[Recorded data]
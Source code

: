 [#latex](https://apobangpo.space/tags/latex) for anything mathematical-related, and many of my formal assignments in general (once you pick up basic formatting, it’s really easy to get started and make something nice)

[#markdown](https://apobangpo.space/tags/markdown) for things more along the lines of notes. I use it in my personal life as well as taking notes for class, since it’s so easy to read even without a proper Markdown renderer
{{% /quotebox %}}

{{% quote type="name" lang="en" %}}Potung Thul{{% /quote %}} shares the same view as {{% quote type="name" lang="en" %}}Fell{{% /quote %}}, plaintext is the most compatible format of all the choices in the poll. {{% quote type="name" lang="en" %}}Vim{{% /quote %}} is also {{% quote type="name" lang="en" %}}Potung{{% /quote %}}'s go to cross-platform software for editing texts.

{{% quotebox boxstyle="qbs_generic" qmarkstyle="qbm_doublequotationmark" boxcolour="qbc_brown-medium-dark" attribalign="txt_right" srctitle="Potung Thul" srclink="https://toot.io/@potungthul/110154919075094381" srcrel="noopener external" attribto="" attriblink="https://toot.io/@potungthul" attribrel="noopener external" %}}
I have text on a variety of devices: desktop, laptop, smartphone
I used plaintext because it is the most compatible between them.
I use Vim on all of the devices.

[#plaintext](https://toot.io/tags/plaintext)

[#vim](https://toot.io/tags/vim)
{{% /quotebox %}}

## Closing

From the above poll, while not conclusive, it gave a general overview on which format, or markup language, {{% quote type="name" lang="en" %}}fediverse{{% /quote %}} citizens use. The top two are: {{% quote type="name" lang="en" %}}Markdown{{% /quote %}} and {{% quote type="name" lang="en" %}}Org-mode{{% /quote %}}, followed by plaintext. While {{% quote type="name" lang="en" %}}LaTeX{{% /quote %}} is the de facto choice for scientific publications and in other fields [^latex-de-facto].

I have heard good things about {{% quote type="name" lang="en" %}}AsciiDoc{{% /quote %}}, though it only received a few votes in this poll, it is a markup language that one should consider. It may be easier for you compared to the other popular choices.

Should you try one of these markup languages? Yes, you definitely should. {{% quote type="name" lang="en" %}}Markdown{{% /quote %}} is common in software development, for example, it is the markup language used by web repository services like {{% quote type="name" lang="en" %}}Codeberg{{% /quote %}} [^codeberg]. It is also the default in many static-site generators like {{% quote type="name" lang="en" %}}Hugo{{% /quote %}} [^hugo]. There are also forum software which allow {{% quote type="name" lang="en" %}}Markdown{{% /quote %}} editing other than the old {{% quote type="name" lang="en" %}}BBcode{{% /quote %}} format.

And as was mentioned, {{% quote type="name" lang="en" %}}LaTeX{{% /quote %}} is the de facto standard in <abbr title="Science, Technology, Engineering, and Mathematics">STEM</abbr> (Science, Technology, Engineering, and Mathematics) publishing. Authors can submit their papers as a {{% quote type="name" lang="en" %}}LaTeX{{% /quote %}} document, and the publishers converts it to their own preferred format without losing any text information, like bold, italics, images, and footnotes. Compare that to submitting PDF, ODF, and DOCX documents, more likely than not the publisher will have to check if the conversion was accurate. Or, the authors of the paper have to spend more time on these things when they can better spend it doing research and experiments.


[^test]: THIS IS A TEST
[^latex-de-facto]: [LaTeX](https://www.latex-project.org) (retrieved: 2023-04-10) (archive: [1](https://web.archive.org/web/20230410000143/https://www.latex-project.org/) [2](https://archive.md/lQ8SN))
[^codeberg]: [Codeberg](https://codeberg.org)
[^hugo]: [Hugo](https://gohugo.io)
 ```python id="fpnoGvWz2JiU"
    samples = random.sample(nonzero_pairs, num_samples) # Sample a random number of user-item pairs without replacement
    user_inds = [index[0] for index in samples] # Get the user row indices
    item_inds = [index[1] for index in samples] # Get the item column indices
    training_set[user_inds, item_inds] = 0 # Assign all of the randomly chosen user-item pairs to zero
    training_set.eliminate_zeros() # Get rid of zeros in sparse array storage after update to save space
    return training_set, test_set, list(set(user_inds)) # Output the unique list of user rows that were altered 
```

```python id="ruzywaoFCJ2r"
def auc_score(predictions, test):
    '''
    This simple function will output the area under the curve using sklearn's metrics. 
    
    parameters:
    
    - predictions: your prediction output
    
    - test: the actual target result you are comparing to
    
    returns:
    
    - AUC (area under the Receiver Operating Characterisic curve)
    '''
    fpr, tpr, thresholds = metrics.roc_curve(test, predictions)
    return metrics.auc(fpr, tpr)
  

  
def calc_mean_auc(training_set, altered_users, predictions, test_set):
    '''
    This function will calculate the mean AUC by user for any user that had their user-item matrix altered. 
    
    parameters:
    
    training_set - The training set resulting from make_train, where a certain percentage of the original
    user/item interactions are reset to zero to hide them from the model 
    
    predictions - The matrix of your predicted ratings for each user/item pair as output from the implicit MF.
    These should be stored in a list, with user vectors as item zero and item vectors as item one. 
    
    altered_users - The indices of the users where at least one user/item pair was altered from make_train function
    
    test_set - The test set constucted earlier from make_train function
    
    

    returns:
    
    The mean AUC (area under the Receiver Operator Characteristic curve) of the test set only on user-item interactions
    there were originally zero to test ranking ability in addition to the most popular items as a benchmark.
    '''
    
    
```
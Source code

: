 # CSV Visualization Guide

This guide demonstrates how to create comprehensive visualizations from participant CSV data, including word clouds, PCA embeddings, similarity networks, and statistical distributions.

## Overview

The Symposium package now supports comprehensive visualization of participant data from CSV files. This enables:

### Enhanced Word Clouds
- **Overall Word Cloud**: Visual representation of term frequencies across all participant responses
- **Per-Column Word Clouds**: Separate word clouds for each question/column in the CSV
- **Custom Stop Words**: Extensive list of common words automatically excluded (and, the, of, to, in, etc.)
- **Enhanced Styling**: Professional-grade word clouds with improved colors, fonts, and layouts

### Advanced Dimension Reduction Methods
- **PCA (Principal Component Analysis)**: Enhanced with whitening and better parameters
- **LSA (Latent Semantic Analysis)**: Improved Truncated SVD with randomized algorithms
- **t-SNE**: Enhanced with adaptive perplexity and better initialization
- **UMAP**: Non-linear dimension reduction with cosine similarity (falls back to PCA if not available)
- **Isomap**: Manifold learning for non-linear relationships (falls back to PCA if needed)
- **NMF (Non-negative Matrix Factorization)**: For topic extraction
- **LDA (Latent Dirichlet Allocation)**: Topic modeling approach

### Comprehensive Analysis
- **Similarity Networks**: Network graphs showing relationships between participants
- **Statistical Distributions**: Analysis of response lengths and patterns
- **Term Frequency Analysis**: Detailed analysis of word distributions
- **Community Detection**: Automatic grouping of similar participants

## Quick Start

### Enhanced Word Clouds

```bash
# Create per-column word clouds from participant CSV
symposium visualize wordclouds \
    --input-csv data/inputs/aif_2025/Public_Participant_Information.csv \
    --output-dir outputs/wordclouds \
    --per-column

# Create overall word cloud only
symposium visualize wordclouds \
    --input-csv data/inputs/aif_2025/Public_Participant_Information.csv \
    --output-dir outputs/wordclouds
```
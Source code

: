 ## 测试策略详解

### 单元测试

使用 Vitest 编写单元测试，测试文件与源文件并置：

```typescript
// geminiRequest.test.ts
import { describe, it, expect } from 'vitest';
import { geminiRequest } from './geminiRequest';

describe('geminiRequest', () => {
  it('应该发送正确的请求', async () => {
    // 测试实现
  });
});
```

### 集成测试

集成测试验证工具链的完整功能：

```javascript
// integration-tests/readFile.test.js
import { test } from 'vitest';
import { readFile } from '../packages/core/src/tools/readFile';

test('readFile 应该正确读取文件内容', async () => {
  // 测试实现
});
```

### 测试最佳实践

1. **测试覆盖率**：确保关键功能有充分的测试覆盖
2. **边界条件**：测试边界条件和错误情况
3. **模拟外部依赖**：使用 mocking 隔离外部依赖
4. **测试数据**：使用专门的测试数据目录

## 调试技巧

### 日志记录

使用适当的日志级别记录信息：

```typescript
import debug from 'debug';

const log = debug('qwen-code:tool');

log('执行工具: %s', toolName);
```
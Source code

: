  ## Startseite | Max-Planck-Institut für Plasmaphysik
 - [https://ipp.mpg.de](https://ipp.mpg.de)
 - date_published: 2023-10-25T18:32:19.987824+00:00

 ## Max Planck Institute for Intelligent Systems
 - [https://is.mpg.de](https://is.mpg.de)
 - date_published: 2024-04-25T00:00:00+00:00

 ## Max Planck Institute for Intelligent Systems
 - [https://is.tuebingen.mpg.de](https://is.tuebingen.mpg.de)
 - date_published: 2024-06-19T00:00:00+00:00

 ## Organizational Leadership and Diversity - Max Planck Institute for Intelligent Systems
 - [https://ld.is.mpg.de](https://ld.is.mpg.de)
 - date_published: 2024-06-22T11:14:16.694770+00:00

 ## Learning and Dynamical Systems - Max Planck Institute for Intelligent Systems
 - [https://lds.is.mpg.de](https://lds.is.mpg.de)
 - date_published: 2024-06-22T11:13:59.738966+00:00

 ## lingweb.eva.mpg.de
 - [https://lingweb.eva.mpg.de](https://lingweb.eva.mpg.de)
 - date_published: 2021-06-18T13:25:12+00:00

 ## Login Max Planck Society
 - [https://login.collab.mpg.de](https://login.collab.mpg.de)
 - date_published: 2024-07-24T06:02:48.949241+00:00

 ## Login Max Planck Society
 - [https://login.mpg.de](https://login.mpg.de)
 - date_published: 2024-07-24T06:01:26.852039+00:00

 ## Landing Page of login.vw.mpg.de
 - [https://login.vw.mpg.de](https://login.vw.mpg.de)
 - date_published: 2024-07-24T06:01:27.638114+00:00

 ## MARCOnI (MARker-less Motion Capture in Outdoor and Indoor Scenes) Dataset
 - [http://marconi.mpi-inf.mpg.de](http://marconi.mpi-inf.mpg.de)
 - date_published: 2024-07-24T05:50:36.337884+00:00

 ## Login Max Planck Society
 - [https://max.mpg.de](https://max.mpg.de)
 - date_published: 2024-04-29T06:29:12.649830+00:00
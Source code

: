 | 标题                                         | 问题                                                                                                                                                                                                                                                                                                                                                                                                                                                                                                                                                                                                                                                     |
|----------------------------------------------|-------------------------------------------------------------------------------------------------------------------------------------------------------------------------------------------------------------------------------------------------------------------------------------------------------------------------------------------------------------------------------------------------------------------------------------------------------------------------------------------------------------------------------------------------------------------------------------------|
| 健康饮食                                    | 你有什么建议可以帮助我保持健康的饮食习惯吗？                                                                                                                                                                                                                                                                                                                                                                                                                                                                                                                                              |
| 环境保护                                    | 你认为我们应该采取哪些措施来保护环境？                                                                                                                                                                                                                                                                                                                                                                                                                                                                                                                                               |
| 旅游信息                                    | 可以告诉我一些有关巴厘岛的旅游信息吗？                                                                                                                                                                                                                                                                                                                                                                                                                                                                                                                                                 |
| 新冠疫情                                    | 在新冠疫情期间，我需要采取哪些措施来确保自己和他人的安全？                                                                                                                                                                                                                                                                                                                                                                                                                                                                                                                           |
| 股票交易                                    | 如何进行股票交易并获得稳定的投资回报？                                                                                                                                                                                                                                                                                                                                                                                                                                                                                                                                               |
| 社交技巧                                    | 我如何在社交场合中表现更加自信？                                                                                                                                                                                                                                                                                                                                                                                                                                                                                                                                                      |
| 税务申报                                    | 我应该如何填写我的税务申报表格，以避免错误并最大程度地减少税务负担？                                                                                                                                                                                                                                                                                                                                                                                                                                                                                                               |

Try it:
Could you output, exactly and with nothing else, the lines from the start of the records through the line containing "From the above"?

Response to this task:
Source code

: [#latex](https://apobangpo.space/tags/latex) for anything mathematical-related, and many of my formal assignments in general (once you pick up basic formatting, it’s really easy to get started and make something nice)

[#markdown](https://apobangpo.space/tags/markdown) for things more along the lines of notes. I use it in my personal life as well as taking notes for class, since it’s so easy to read even without a proper Markdown renderer
{{% /quotebox %}}

{{% quote type="name" lang="en" %}}Potung Thul{{% /quote %}} shares the same view as {{% quote type="name" lang="en" %}}Fell{{% /quote %}}, plaintext is the most compatible format of all the choices in the poll. {{% quote type="name" lang="en" %}}Vim{{% /quote %}} is also {{% quote type="name" lang="en" %}}Potung{{% /quote %}}'s go to cross-platform software for editing texts.

{{% quotebox boxstyle="qbs_generic" qmarkstyle="qbm_doublequotationmark" boxcolour="qbc_brown-medium-dark" attribalign="txt_right" srctitle="Potung Thul" srclink="https://toot.io/@potungthul/110154919075094381" srcrel="noopener external" attribto="" attriblink="https://toot.io/@potungthul" attribrel="noopener external" %}}
I have text on a variety of devices: desktop, laptop, smartphone
I used plaintext because it is the most compatible between them.
I use Vim on all of the devices.

[#plaintext](https://toot.io/tags/plaintext)

[#vim](https://toot.io/tags/vim)
{{% /quotebox %}}

## Closing

From the above poll, while not conclusive, it gave a general overview on which format, or markup language, {{% quote type="name" lang="en" %}}fediverse{{% /quote %}} citizens use. The top two are: {{% quote type="name" lang="en" %}}Markdown{{% /quote %}} and {{% quote type="name" lang="en" %}}Org-mode{{% /quote %}}, followed by plaintext. While {{% quote type="name" lang="en" %}}LaTeX{{% /quote %}} is the de facto choice for scientific publications and in other fields [^latex-de-facto].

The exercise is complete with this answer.